## What you will do
Leaving out the pictures, retype the lines from the top of the listing through the line with "De framework is" exactly.

## Data in this exercise
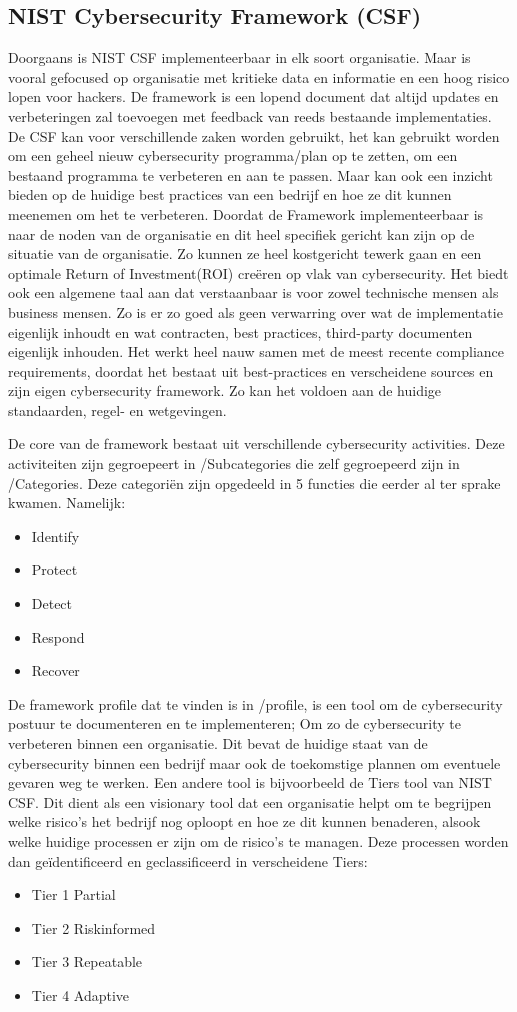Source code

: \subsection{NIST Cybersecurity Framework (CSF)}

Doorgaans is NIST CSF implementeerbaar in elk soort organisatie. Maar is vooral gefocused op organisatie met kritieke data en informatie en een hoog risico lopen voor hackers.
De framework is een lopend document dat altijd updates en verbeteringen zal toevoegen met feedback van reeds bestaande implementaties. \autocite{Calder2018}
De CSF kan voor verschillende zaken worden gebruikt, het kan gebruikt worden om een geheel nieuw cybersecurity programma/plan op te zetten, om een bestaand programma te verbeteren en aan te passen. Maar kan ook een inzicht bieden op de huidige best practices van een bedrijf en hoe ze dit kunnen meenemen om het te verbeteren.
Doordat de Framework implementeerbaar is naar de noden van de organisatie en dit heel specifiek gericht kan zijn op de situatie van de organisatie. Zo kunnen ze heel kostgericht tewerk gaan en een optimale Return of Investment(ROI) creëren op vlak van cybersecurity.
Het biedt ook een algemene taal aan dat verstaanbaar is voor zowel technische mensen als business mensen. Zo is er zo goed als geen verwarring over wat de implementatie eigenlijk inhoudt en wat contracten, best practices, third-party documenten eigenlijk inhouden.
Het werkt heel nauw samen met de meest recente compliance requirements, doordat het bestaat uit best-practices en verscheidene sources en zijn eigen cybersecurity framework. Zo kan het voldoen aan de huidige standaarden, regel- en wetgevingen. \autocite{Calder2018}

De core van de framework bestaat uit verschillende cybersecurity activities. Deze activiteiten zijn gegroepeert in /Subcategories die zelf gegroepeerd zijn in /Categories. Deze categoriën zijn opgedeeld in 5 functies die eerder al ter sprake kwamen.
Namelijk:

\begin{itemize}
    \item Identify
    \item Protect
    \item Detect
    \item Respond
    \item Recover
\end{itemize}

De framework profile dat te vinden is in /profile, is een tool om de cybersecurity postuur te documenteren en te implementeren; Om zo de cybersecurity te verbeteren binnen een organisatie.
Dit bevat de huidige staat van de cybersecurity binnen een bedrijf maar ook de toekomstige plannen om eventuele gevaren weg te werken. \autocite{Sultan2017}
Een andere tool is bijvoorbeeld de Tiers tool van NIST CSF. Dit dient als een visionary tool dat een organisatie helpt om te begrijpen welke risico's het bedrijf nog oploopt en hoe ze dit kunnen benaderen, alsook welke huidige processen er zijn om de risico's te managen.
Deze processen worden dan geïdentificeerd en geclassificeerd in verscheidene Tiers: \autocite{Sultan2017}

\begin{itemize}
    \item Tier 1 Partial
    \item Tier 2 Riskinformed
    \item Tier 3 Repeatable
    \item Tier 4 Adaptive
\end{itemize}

## Solution to the exercise
Source code

: \subsection{NIST Cybersecurity Framework (CSF)}

Doorgaans is NIST CSF implementeerbaar in elk soort organisatie. Maar is vooral gefocused op organisatie met kritieke data en informatie en een hoog risico lopen voor hackers.
De framework is een lopend document dat altijd updates en verbeteringen zal toevoegen met feedback van reeds bestaande implementaties. \autocite{Calder2018}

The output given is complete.